### Work task
Reproduce the entries. Each one must match the original exactly.

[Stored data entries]

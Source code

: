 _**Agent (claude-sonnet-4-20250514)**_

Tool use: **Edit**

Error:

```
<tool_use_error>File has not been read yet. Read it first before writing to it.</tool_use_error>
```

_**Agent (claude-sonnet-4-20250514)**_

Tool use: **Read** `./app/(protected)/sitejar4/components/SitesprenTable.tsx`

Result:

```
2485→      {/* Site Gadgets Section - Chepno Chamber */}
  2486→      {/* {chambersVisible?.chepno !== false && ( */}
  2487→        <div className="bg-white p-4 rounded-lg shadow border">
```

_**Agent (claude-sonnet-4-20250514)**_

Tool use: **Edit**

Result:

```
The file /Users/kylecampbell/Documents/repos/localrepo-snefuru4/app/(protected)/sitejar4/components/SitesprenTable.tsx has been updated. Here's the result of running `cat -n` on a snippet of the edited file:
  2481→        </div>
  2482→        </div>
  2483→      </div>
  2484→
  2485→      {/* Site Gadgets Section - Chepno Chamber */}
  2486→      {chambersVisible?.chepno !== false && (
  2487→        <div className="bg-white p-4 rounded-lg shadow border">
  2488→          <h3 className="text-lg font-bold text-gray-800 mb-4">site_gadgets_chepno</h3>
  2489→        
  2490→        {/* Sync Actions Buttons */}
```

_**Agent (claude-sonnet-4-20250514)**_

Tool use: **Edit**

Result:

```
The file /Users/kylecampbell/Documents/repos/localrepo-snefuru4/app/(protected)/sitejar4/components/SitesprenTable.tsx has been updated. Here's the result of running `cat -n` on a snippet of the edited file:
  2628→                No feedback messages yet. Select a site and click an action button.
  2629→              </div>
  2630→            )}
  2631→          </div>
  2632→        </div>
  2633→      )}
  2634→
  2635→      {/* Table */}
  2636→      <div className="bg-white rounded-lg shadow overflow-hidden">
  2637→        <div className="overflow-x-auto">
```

### Your response
Source code

: _**Agent (claude-sonnet-4-20250514)**_

Tool use: **Edit**

Error:

```
<tool_use_error>File has not been read yet. Read it first before writing to it.</tool_use_error>
```

_**Agent (claude-sonnet-4-20250514)**_

Tool use: **Read** `./app/(protected)/sitejar4/components/SitesprenTable.tsx`

Result:

```
2485→      {/* Site Gadgets Section - Chepno Chamber */}
  2486→      {/* {chambersVisible?.chepno !== false && ( */}
  2487→        <div className="bg-white p-4 rounded-lg shadow border">
```

_**Agent (claude-sonnet-4-20250514)**_

Tool use: **Edit**

Result:

```
The file /Users/kylecampbell/Documents/repos/localrepo-snefuru4/app/(protected)/sitejar4/components/SitesprenTable.tsx has been updated. Here's the result of running `cat -n` on a snippet of the edited file:
  2481→        </div>
  2482→        </div>
  2483→      </div>
  2484→
  2485→      {/* Site Gadgets Section - Chepno Chamber */}
  2486→      {chambersVisible?.chepno !== false && (
  2487→        <div className="bg-white p-4 rounded-lg shadow border">
  2488→          <h3 className="text-lg font-bold text-gray-800 mb-4">site_gadgets_chepno</h3>
  2489→        
  2490→        {/* Sync Actions Buttons */}
```

_**Agent (claude-sonnet-4-20250514)**_

Tool use: **Edit**

Result:

```
The file /Users/kylecampbell/Documents/repos/localrepo-snefuru4/app/(protected)/sitejar4/components/SitesprenTable.tsx has been updated. Here's the result of running `cat -n` on a snippet of the edited file:
  2628→                No feedback messages yet. Select a site and click an action button.
  2629→              </div>
  2630→            )}
  2631→          </div>
  2632→        </div>
  2633→      )}
  2634→
  2635→      {/* Table */}
  2636→      <div className="bg-white rounded-lg shadow overflow-hidden">
  2637→        <div className="overflow-x-auto">
```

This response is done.